17-03-2014, 05:24 PM
Abstract
Large multipliers are important for cryptographic applications
because they need large keys. The ability to modify
key lengths, for security reasons, suggests adaptability
in multiplication bit-length. However, reconfigurability of
multiplication is a difficult task, especially when bit-lengths
are large, say over 500 bits. For fixed bit-lengths, much
work has been done in the range of 32, 64 or even 128 bits
for advanced microprocessors and DSPs. The objective of
this work is to design large adaptable bit-length multipliers
that can be employed in cryptographic systems. We present
a multiplication scheme for higher radix multiplexer-based
array multipliers and we suggest a parallelization of the
scheme within a single FPGA based implementation. We
also suggest a novel partition of the multiplier into folded
pipeline stages such that each stage can be instantiated by
reconfiguration from its preceding stage during the multiplication
operation. The number of partition stages is flexible
to meet the FPGA resource constraints. The rationale
for pipeline folding is that the multiplier size may preclude
a monolithic implementation within one FPGA chip. Using
additional FPGAs reduces performance due to interchip
communication. Results of large reconfigurable multipliers
for 256-bits and over implemented in Xilinx Virtex4 are provided.
1 Introduction
The multiplier is the core component of major cryptographic
applications such as RSA and Elliptic Curve
Cryptosystems [18]. For cryptographic systems, the overall
performance improves with the increase of the multiplier
bit-width [14]. Different multiplication schemes have been
proposed. Some of these schemes are for positive number
multiplication [9], [3], [5], and [6]; two’s complement
multiplication schemes are [1] and [10]; and Booth’s
algorithm schemes are [2] and [13]. These schemes use
iterative circuits that have uniform interconnections [16].

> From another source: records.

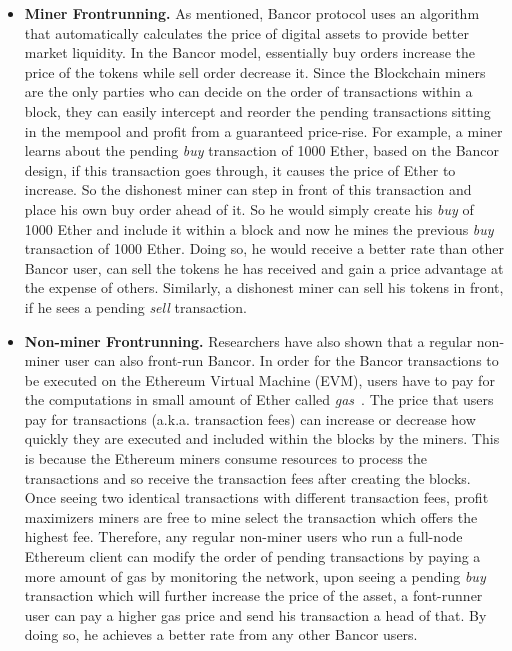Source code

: 

\begin{itemize}
\item {\textbf{Miner Frontrunning.}} As mentioned, Bancor protocol uses an algorithm that automatically calculates the price of digital assets to provide better market liquidity. In the Bancor model, essentially buy orders increase the price of the tokens while sell order decrease it. Since the Blockchain miners are the only parties who can decide on the order of transactions within a block, they can easily intercept and reorder the pending transactions sitting in the mempool and profit from a guaranteed price-rise. For example, a miner learns about the pending \textit{buy} transaction of 1000 Ether, based on the Bancor design, if this transaction goes through, it causes the price of Ether to increase. So the dishonest miner can step in front of this transaction and  place his own buy order ahead of it. So he would simply create his \textit{buy} of 1000 Ether and include it within a block and now he mines the previous \textit{buy} transaction of 1000 Ether. Doing so, he would receive a better rate than other Bancor user, can sell the tokens he has received and gain a price advantage at the expense of others. Similarly, a dishonest miner can sell his tokens in front, if he sees a pending \textit{sell} transaction.


\item {\textbf{Non-miner Frontrunning.}} Researchers have also shown that a regular non-miner user can also front-run Bancor. In order for the Bancor transactions to be executed on the Ethereum Virtual Machine (EVM),  users have to pay for the computations in small amount of Ether called \textit{gas}~\cite{AccountT67:online}. The price that users pay for transactions (a.k.a. transaction fees) can increase or decrease how quickly they are executed and included within the blocks by the miners.  This is because the Ethereum miners consume resources to process the transactions and so receive the transaction fees after creating the blocks. Once seeing two identical transactions with different transaction fees, profit maximizers miners are free to mine select the transaction which offers the highest fee. Therefore, any regular non-miner users who run a full-node Ethereum client can modify the order of pending transactions by paying a more amount of gas \ie by monitoring the network, upon seeing a  pending \textit{buy} transaction which will further increase the price of the asset, a font-runner user can pay a higher gas price and send his transaction a head of that. By doing so, he achieves a better rate from any other Bancor users.

\end{itemize}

Schemes that are realized by multiplexer-based arrays
which implement both positive and two’s complement
numbers are in [16]. In general, it is difficult to embed
large multipliers in an FPGA.
A large bit-width multiplier to be used in cryptography
should meet the following criteria:
• Adaptability: The multiplier should be bit-width scalable
and not fixed. Scalability can be achieved by reconfigurability
on the fly, which is themajor advantage
of FPGAs.
• Performance: The multiplier should be very fast to improve
the performance of the over all system. This can
be achieved by using a fast multiplier architecture.
• Small size: The multiplier should have a reasonable
size that can fit in one FPGA and permit for other components
in the system to fit in the FPGA. If the size is
very large then, it will need more than one FPGA to
map the system. This means more cost and less performance
because of going out of the chip. As the bitwidth
of the multiplier increases the size of the multiplier
increases. There should be a way to reduce the
size of the multiplier as the bit-width increase. One
way to achieve this is partitioning.
The adapted public-key cryptosystem, such as RSA
[19] and ECC [11], involve modular multiplication which
is repeated in the kernel of these schemes [20] and [22].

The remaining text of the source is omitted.